Should companies consult their shareholders before taking a position on social issues

The list included Wesfarmers and Telstra, as well as the top 20 ASX companies. Not only did most of the ASX 20 declare their support, but also many small businesses. Retail, publishing, and education are just a few of the diverse sectors represented.

This public commitment is part of a larger movement called “Brand activism,” where companies publicly support or oppose a product or a cause.

Examples include Nike’s antiracism campaign featuring Black NFL player Colin Kaepernick and Bud Light’s partnership with trans influencer Dylan Mulvaney.

Brands may adopt a conservative or progressive stance when it comes to their activist messaging. Brand activism is often used to challenge an unfavorable status quo. Organisations have overwhelmingly supported a “Yes” vote in the Voice referendum to improve outcomes for Indigenous people.

This raises issues about the role of the business sector in society and the tensions that exist between commercial and ethical imperatives.

Alan Joyce, former Qantas CEO, and Indigenous leader Noel Pearson unveiling the airline’s Yes campaign at this year’s Referendum. Dean Lewins/AAP

Should companies be held accountable to their shareholders for taking a stance on social justice in public? Does it fall to them to make a public stand on social issues? Will this win or lose their support? What are the consequences of making businesses “moral leaders” given the current climate and environment?

Shareholders may be right in resisting corporate activism.

As of today, businesses are viewed as a means to maximize shareholder value. It follows that managers must answer to investors, and all marketing decisions need to protect and enhance profits.

According to a survey conducted by the Australian Shareholders’ Association, 70 percent of shareholders believe that companies shouldn’t be funding the “Yes campaign.” Research from academics confirms investor concerns. Investors react negatively to corporate activism. It diverts attention, time, and resources away from revenue-generating initiatives.

In reality, the shareholders do not participate in implementing a brand advocacy strategy. Typically, this would come from the company’s executive team. The board would then play a role as an advisor. Councils are expected to act in the best interest of shareholders even though they can make decisions without consulting shareholders.

In addition, by taking a position on a socially political matter, company boards should and could anticipate shareholder anger.

A survey revealed that 70% of shareholders opposed companies funding the Yes campaign. MAP

The tension between profit maximization, social responsibility, and the focus issue is intensified if it has a partisan nature. The risks are higher, and the results are uncertain. It was the same with The Voice.

The Australian Shareholders’ Association has stated its position on the issue of supporting political or charitable causes.

[…] There is broad agreement that companies should support charities aligned with their goals, strategies, and objectives, but there is strong opposition to supporting political causes.

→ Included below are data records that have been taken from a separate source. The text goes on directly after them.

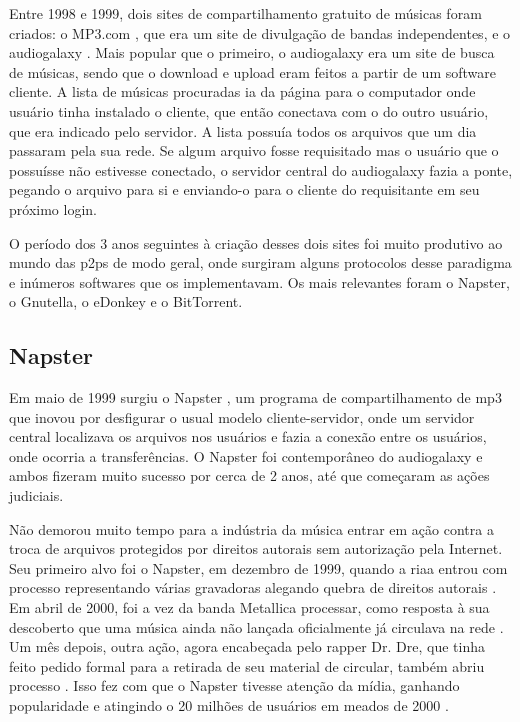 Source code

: Entre 1998 e 1999, dois sites de compartilhamento gratuito de músicas foram criados: o
MP3.com \cite{site:wiki-mp3.com}, que era um site de divulgação de bandas independentes,
e o \gls{audiogalaxy} \cite{site:wiki-audiogalaxy.com,revista:pnp}. Mais popular que o
primeiro, o \gls*{audiogalaxy} era um site de busca de músicas, sendo que o download e
upload eram feitos a partir de um software cliente. A lista de músicas procuradas ia da
página para o computador onde usuário tinha instalado o cliente, que então conectava
com o do outro usuário, que era indicado pelo servidor. A lista possuía todos os
arquivos que um dia passaram pela sua rede. Se algum arquivo fosse requisitado mas o
usuário que o possuísse não estivesse conectado, o servidor central do
\gls*{audiogalaxy} fazia a ponte, pegando o arquivo para si e enviando-o para o cliente
do requisitante em seu próximo login.

O período dos 3 anos seguintes à criação desses dois sites foi muito produtivo ao
mundo das \glspl{p2p} de modo geral, onde surgiram alguns protocolos desse paradigma e
inúmeros softwares que os implementavam. Os mais relevantes foram o Napster, o Gnutella,
o eDonkey e o BitTorrent.

\subsection{Napster}

Em maio de 1999 surgiu o Napster \cite{site:wiki-napster}, um programa de
compartilhamento de \gls*{mp3} que inovou por desfigurar o usual modelo
cliente-servidor, onde um servidor central localizava os arquivos nos usuários e fazia
a conexão entre os usuários, onde ocorria a transferências. O Napster foi contemporâneo
do \gls*{audiogalaxy} e ambos fizeram muito sucesso por cerca de 2 anos, até que
começaram as ações judiciais.

Não demorou muito tempo para a indústria da música entrar em ação contra a troca de
arquivos protegidos por direitos autorais sem autorização pela Internet. Seu primeiro
alvo foi o Napster, em dezembro de 1999, quando a \gls{riaa} entrou com processo
representando várias gravadoras alegando quebra de direitos autorais
\cite{site:napster-riaa}. Em abril de 2000, foi a vez da banda Metallica processar,
como resposta à sua descoberto que uma música ainda não lançada oficialmente já
circulava na rede \cite{site:napster-metallica,site:napster-metallica-orig}. Um mês
depois, outra ação, agora encabeçada pelo rapper Dr. Dre, que tinha feito pedido formal
para a retirada de seu material de circular, também abriu processo
\cite{site:napster-drdre-orig}. Isso fez com que o Napster tivesse atenção da mídia,
ganhando popularidade e atingindo o 20 milhões de usuários em meados de 2000
\cite{site:napster-use-2000}.

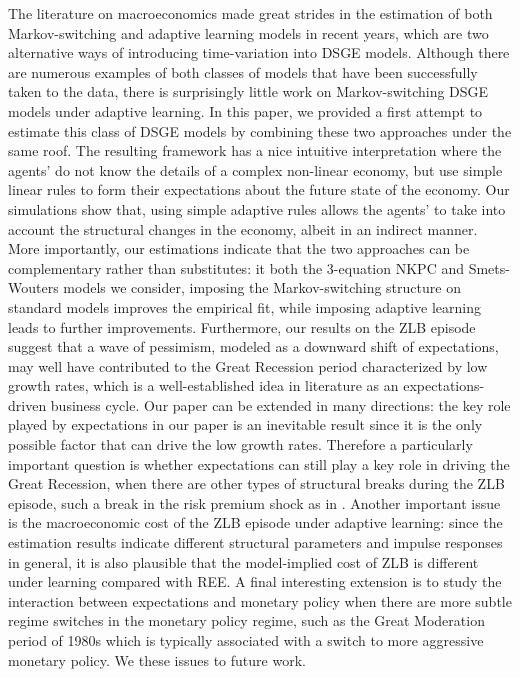 \documentclass[12pt,reqno]{article}
\numberwithin{equation}{section}
\begin{document}
The literature on macroeconomics made great strides in the estimation of both Markov-switching and adaptive learning models in recent years, which are two alternative ways of introducing time-variation into DSGE models. Although there are numerous examples of both classes of models that have been successfully taken to the data, there is surprisingly little work on Markov-switching DSGE models under adaptive learning. In this paper, we provided a first attempt to estimate this class of DSGE models by combining these two approaches under the same roof. The resulting framework has a nice intuitive interpretation where the agents’ do not know the details of a complex non-linear economy, but use simple linear rules to form their expectations about the future state of the economy. Our simulations show that, using simple adaptive rules allows the agents’ to take into account the structural changes in the economy, albeit in an indirect manner. More importantly, our estimations indicate that the two approaches can be complementary rather than substitutes: it both the 3-equation NKPC and Smets-Wouters models we consider, imposing the Markov-switching structure on standard models improves the empirical fit, while imposing adaptive learning leads to further improvements. Furthermore, our results on the ZLB episode suggest that a wave of pessimism, modeled as a downward shift of expectations, may well have contributed to the Great Recession period characterized by low growth rates, which is a well-established idea in literature as an expectations-driven business cycle. Our paper can be extended in many directions: the key role played by expectations in our paper is an inevitable result since it is the only possible factor that can drive the low growth rates. Therefore a particularly important question is whether expectations can still play a key role in driving the Great Recession, when there are other types of structural breaks during the ZLB episode, such a break in the risk premium shock as in \cite{linde2017estimation}. Another important issue is the macroeconomic cost of the ZLB episode under adaptive learning: since the estimation results indicate different structural parameters and impulse responses in general, it is also plausible that the model-implied cost of ZLB is different under learning compared with REE. A final interesting extension is to study the interaction between expectations and monetary policy  when there are more subtle regime switches in the monetary policy regime, such as the Great Moderation period of 1980s which is typically associated with a switch to more aggressive monetary policy. We these issues to future work. 



\end{document}
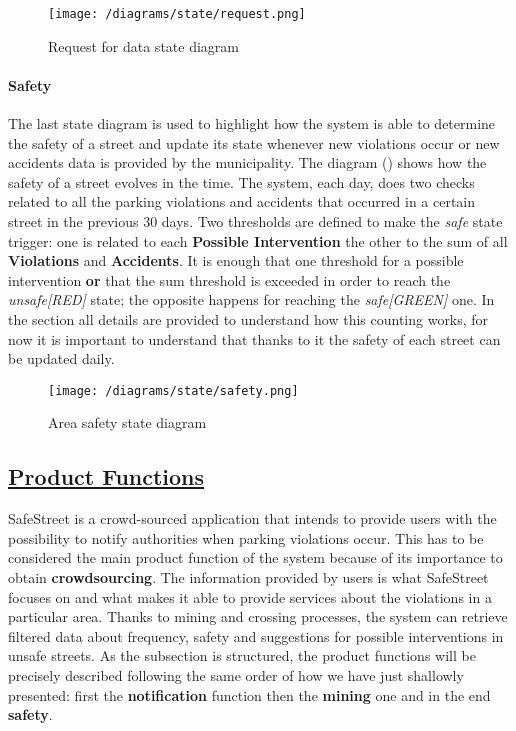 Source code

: 			\vspace{0.3cm}
			\begin{figure}[h]
				\centering
				\texttt{[image: /diagrams/state/request.png]}
				\caption{\label{fig:requestState}Request for data state diagram}
			\end{figure}
		
		\paragraph{Safety}
			The last state diagram is used to highlight how the system is able to determine the safety of a street and update its state whenever new violations occur or new accidents data is provided by the municipality. The diagram () shows how the safety of a street evolves in the time. The system, each day, does two checks related to all the parking violations and accidents that occurred in a certain street in the previous 30 days. Two thresholds are defined to make the \textit{safe} state trigger: one is related to each \textbf{Possible Intervention} the other to the sum of all \textbf{Violations} and \textbf{Accidents}. It is enough that one threshold for a possible intervention \textbf{or} that the sum threshold is exceeded in order to reach the \textit{unsafe[RED]} state; the opposite happens for reaching the \textit{safe[GREEN]} one. In the section  all details are provided to understand how this counting works, for now it is important to understand that thanks to it the safety of each street can be updated daily.
			
			\vspace{0.3cm}
			\begin{figure}[h]
				\centering
				\texttt{[image: /diagrams/state/safety.png]}
				\caption{\label{fig:safetyState}Area safety state diagram}
			\end{figure}   

\subsection[Product Functions]{\hyperlink{toc}{Product Functions}}
	\label{sec:productFunctions}
	SafeStreet is a crowd-sourced application that intends to provide users with the possibility to notify authorities when parking violations occur. This has to be considered the main product function of the system because of its importance to obtain \textbf{crowdsourcing}. The information provided by users is what SafeStreet focuses on and what makes it able to provide services about the violations in a particular area. Thanks to mining and crossing processes, the system can retrieve filtered data about frequency, safety and suggestions for possible interventions in unsafe streets. As the subsection is structured, the product functions will be precisely described following the same order of how we have just shallowly presented: first the \textbf{notification} function then the \textbf{mining} one and in the end \textbf{safety}. \\
	
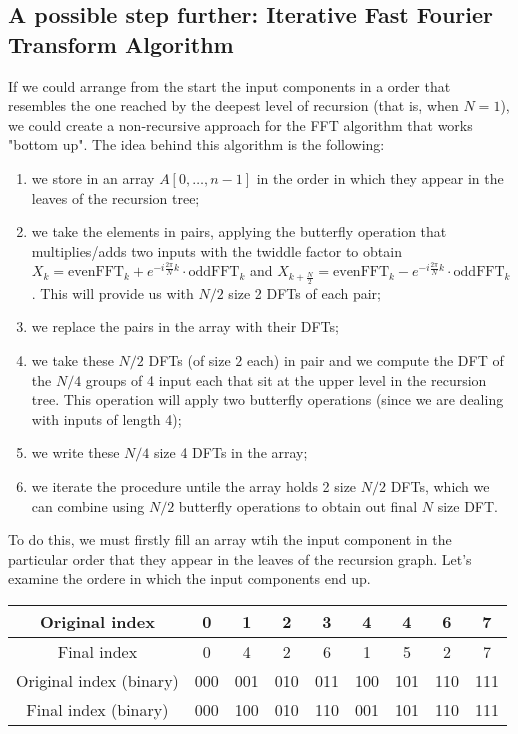 \documentclass[class=article,crop=false]{standalone}
\begin{document}
\subsection{A possible step further: Iterative Fast Fourier Transform Algorithm}
If we could arrange from the start the input components in a order that resembles the one reached by the deepest level of recursion (that is, when $N=1$), we could create a non-recursive approach for the FFT algorithm that works "bottom up". The idea behind this algorithm is the following:
\begin{enumerate}
\item we store in an array $A[0,\ldots,n-1]$ in the order in which they appear in the leaves of the recursion tree;
\item we take the elements in pairs, applying the butterfly operation that multiplies/adds two inputs with the twiddle factor to obtain $X_k=\text{evenFFT}_k+e^{-i\frac{2\pi}{N}k}\cdot \text{oddFFT}_k$ and $X_{k+\frac{N}{2}}=\text{evenFFT}_k-e^{-i\frac{2\pi}{N}k}\cdot \text{oddFFT}_k$. This will provide us with $N/2$ size 2 DFTs of each pair;
\item we replace the pairs in the array with their DFTs;
\item we take these $N/2$ DFTs (of size $2$ each) in pair and we compute the DFT of the $N/4$ groups of 4 input each that sit at the upper level in the recursion tree. This operation will apply two butterfly operations (since we are dealing with inputs of length 4);
\item we write these $N/4$ size 4 DFTs in the array;
\item we iterate the procedure untile the array holds 2 size $N/2$ DFTs, which we can combine using $N/2$ butterfly operations to obtain out final $N$ size DFT.
\end{enumerate}
To do this, we must firstly fill an array wtih the input component in the particular order that they appear in the leaves of the recursion graph. Let's examine the ordere in which the input components end up.\begin{center}
\begin{tabular}{|c| c c c c c c c c|}
    \hline
Original index &0 &1 &2 &3 &4 &4 &6 &7\\
\hline
Final index &0 &4 &2 &6 &1 &5 &2 &7\\
\hline
Original index (binary) &000 &001 &010 &011 &100 &101 &110 &111\\
\hline
Final index (binary) &000 &100 &010 &110 &001 &101 &110 &111\\
\hline
\end{tabular}\end{center}
\end{document}
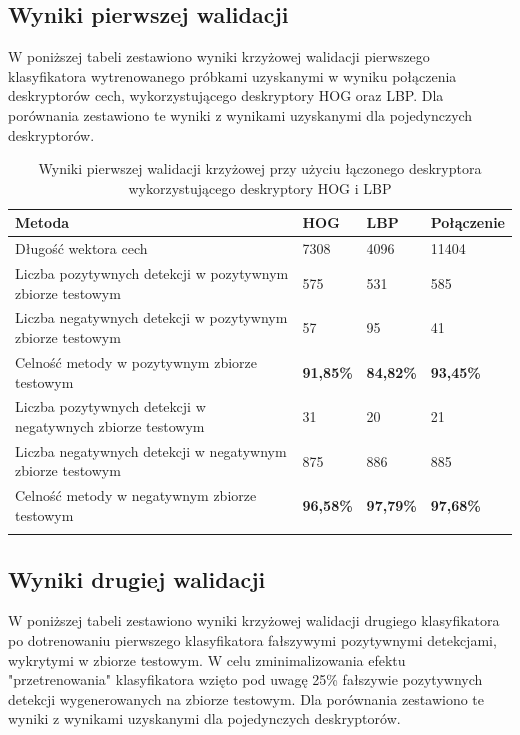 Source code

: \subsection{Wyniki pierwszej walidacji}

W poniższej tabeli zestawiono wyniki krzyżowej walidacji pierwszego klasyfikatora wytrenowanego 
próbkami uzyskanymi w wyniku połączenia deskryptorów cech, wykorzystującego deskryptory HOG oraz LBP. Dla porównania zestawiono te wyniki z wynikami uzyskanymi dla pojedynczych deskryptorów.

\begin{center}
    \begin{longtable}{ | p{5cm} | p{3cm} | p{3cm} | p{3cm} |}
    \hline
	Metoda & HOG & LBP & Połączenie \\ \hline
    Długość wektora cech & 7308 & 4096 & 11404 \\ \hline
    Liczba pozytywnych detekcji w pozytywnym zbiorze testowym & 575 & 531 & 585 \\ \hline
    Liczba negatywnych detekcji w pozytywnym zbiorze testowym & 57 & 95 & 41 \\ \hline
    Celność metody w pozytywnym zbiorze testowym & \textbf{91,85\%} & \textbf{84,82\%} & \textbf{93,45\%} \\ \hline
    Liczba pozytywnych detekcji w negatywnych zbiorze testowym & 31 & 20 & 21 \\ \hline
    Liczba negatywnych detekcji w negatywnym zbiorze testowym & 875 & 886 & 885 \\ \hline
    Celność metody w negatywnym zbiorze testowym & \textbf{96,58\%} & \textbf{97,79\%} & \textbf{97,68\%} \\ \hline
    \caption{Wyniki pierwszej walidacji krzyżowej przy użyciu łączonego deskryptora wykorzystującego deskryptory HOG i LBP} \\
    \end{longtable}
\end{center}


\subsection{Wyniki drugiej walidacji}
W poniższej tabeli zestawiono wyniki krzyżowej walidacji drugiego klasyfikatora po dotrenowaniu pierwszego klasyfikatora fałszywymi pozytywnymi detekcjami, wykrytymi w zbiorze testowym. W celu zminimalizowania efektu "przetrenowania" klasyfikatora wzięto pod uwagę 25\% fałszywie pozytywnych detekcji wygenerowanych na zbiorze testowym. Dla porównania zestawiono te wyniki z wynikami uzyskanymi dla pojedynczych deskryptorów.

Some companies, including Orica and EnergyAustralia, have justified their neutrality or silence on The Voice referendum by stating that it is not their place to tell their customers or employees how they should vote. The academic view of modern business is that brands can not only reflect but also affect market and social values.

Many more stakeholders are involved in the business than just shareholders.

Social responsibility is not only for non-profits or social enterprises.

Today, businesses are responsible not just to their shareholders but to a wider network of stakeholders. Customers, employees, suppliers, government, communities, and investors are all stakeholders. The environment is also a stakeholder.

Corporations must balance social responsibility with shareholder value when they orient themselves to the diverse interests of these stakeholders. Recent research into “transformative brand” highlighted the possibility for brands to pursue hybrid business and social goals. Brands who do this with a purpose can have a real impact on the marketplace.

Read more: Qantas throws weight behind Voice with Travel for ‘yes’ campaigners.

Because activism ties a brand to a partisan issue, it also divides public opinion. Empowering Indigenous Australians is, shamefully, still a contested issue in this country. Taking a stand on social justice issues raises the stakes on the low-risk initiatives companies have traditionally favored.

Brands that seek to polarise spaces through their activist campaigns must be prepared for a backlash and consider carefully how they can use this to advance their cause.

Brand activism is essential for social and business outcomes.

Companies must support their positions. Many companies declared their support for a “Yes” vote in the Indigenous Voice Referendum. To have a real impact on social issues, brands must do more than just correctly read the current zeitgeist.

Qantas is a long-standing supporter of Indigenous reconciliation. Qantas placed the “Recognise logo” on its aircraft in 2014 and pledged its support to the Uluru Statement in 2019. Qantas should have anticipated the skepticism when they joined the “Yes!” campaign.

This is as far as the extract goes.